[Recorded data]
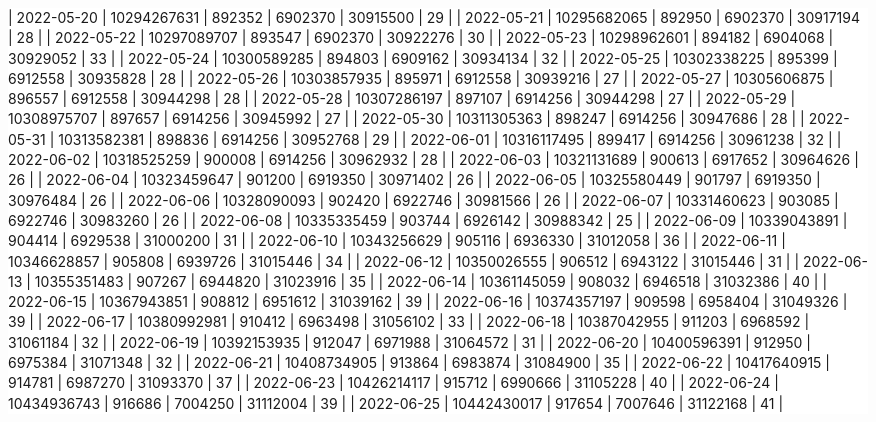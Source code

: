 | 2022-05-20 | 10294267631 | 892352 | 6902370 | 30915500 | 29 |
| 2022-05-21 | 10295682065 | 892950 | 6902370 | 30917194 | 28 |
| 2022-05-22 | 10297089707 | 893547 | 6902370 | 30922276 | 30 |
| 2022-05-23 | 10298962601 | 894182 | 6904068 | 30929052 | 33 |
| 2022-05-24 | 10300589285 | 894803 | 6909162 | 30934134 | 32 |
| 2022-05-25 | 10302338225 | 895399 | 6912558 | 30935828 | 28 |
| 2022-05-26 | 10303857935 | 895971 | 6912558 | 30939216 | 27 |
| 2022-05-27 | 10305606875 | 896557 | 6912558 | 30944298 | 28 |
| 2022-05-28 | 10307286197 | 897107 | 6914256 | 30944298 | 27 |
| 2022-05-29 | 10308975707 | 897657 | 6914256 | 30945992 | 27 |
| 2022-05-30 | 10311305363 | 898247 | 6914256 | 30947686 | 28 |
| 2022-05-31 | 10313582381 | 898836 | 6914256 | 30952768 | 29 |
| 2022-06-01 | 10316117495 | 899417 | 6914256 | 30961238 | 32 |
| 2022-06-02 | 10318525259 | 900008 | 6914256 | 30962932 | 28 |
| 2022-06-03 | 10321131689 | 900613 | 6917652 | 30964626 | 26 |
| 2022-06-04 | 10323459647 | 901200 | 6919350 | 30971402 | 26 |
| 2022-06-05 | 10325580449 | 901797 | 6919350 | 30976484 | 26 |
| 2022-06-06 | 10328090093 | 902420 | 6922746 | 30981566 | 26 |
| 2022-06-07 | 10331460623 | 903085 | 6922746 | 30983260 | 26 |
| 2022-06-08 | 10335335459 | 903744 | 6926142 | 30988342 | 25 |
| 2022-06-09 | 10339043891 | 904414 | 6929538 | 31000200 | 31 |
| 2022-06-10 | 10343256629 | 905116 | 6936330 | 31012058 | 36 |
| 2022-06-11 | 10346628857 | 905808 | 6939726 | 31015446 | 34 |
| 2022-06-12 | 10350026555 | 906512 | 6943122 | 31015446 | 31 |
| 2022-06-13 | 10355351483 | 907267 | 6944820 | 31023916 | 35 |
| 2022-06-14 | 10361145059 | 908032 | 6946518 | 31032386 | 40 |
| 2022-06-15 | 10367943851 | 908812 | 6951612 | 31039162 | 39 |
| 2022-06-16 | 10374357197 | 909598 | 6958404 | 31049326 | 39 |
| 2022-06-17 | 10380992981 | 910412 | 6963498 | 31056102 | 33 |
| 2022-06-18 | 10387042955 | 911203 | 6968592 | 31061184 | 32 |
| 2022-06-19 | 10392153935 | 912047 | 6971988 | 31064572 | 31 |
| 2022-06-20 | 10400596391 | 912950 | 6975384 | 31071348 | 32 |
| 2022-06-21 | 10408734905 | 913864 | 6983874 | 31084900 | 35 |
| 2022-06-22 | 10417640915 | 914781 | 6987270 | 31093370 | 37 |
| 2022-06-23 | 10426214117 | 915712 | 6990666 | 31105228 | 40 |
| 2022-06-24 | 10434936743 | 916686 | 7004250 | 31112004 | 39 |
| 2022-06-25 | 10442430017 | 917654 | 7007646 | 31122168 | 41 |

> _TASK OBJECTIVE_:
Leave out the images and repeat the rest of the data word for word.

> _EXERCISE RESULT_:
Source code

: | 2022-05-20 | 10294267631 | 892352 | 6902370 | 30915500 | 29 |
| 2022-05-21 | 10295682065 | 892950 | 6902370 | 30917194 | 28 |
| 2022-05-22 | 10297089707 | 893547 | 6902370 | 30922276 | 30 |
| 2022-05-23 | 10298962601 | 894182 | 6904068 | 30929052 | 33 |
| 2022-05-24 | 10300589285 | 894803 | 6909162 | 30934134 | 32 |
| 2022-05-25 | 10302338225 | 895399 | 6912558 | 30935828 | 28 |
| 2022-05-26 | 10303857935 | 895971 | 6912558 | 30939216 | 27 |
| 2022-05-27 | 10305606875 | 896557 | 6912558 | 30944298 | 28 |
| 2022-05-28 | 10307286197 | 897107 | 6914256 | 30944298 | 27 |
| 2022-05-29 | 10308975707 | 897657 | 6914256 | 30945992 | 27 |
| 2022-05-30 | 10311305363 | 898247 | 6914256 | 30947686 | 28 |
| 2022-05-31 | 10313582381 | 898836 | 6914256 | 30952768 | 29 |
| 2022-06-01 | 10316117495 | 899417 | 6914256 | 30961238 | 32 |
| 2022-06-02 | 10318525259 | 900008 | 6914256 | 30962932 | 28 |
| 2022-06-03 | 10321131689 | 900613 | 6917652 | 30964626 | 26 |
| 2022-06-04 | 10323459647 | 901200 | 6919350 | 30971402 | 26 |
| 2022-06-05 | 10325580449 | 901797 | 6919350 | 30976484 | 26 |
| 2022-06-06 | 10328090093 | 902420 | 6922746 | 30981566 | 26 |
| 2022-06-07 | 10331460623 | 903085 | 6922746 | 30983260 | 26 |
| 2022-06-08 | 10335335459 | 903744 | 6926142 | 30988342 | 25 |
| 2022-06-09 | 10339043891 | 904414 | 6929538 | 31000200 | 31 |
| 2022-06-10 | 10343256629 | 905116 | 6936330 | 31012058 | 36 |
| 2022-06-11 | 10346628857 | 905808 | 6939726 | 31015446 | 34 |
| 2022-06-12 | 10350026555 | 906512 | 6943122 | 31015446 | 31 |
| 2022-06-13 | 10355351483 | 907267 | 6944820 | 31023916 | 35 |
| 2022-06-14 | 10361145059 | 908032 | 6946518 | 31032386 | 40 |
| 2022-06-15 | 10367943851 | 908812 | 6951612 | 31039162 | 39 |
| 2022-06-16 | 10374357197 | 909598 | 6958404 | 31049326 | 39 |
| 2022-06-17 | 10380992981 | 910412 | 6963498 | 31056102 | 33 |
| 2022-06-18 | 10387042955 | 911203 | 6968592 | 31061184 | 32 |
| 2022-06-19 | 10392153935 | 912047 | 6971988 | 31064572 | 31 |
| 2022-06-20 | 10400596391 | 912950 | 6975384 | 31071348 | 32 |
| 2022-06-21 | 10408734905 | 913864 | 6983874 | 31084900 | 35 |
| 2022-06-22 | 10417640915 | 914781 | 6987270 | 31093370 | 37 |
| 2022-06-23 | 10426214117 | 915712 | 6990666 | 31105228 | 40 |
| 2022-06-24 | 10434936743 | 916686 | 7004250 | 31112004 | 39 |
| 2022-06-25 | 10442430017 | 917654 | 7007646 | 31122168 | 41 |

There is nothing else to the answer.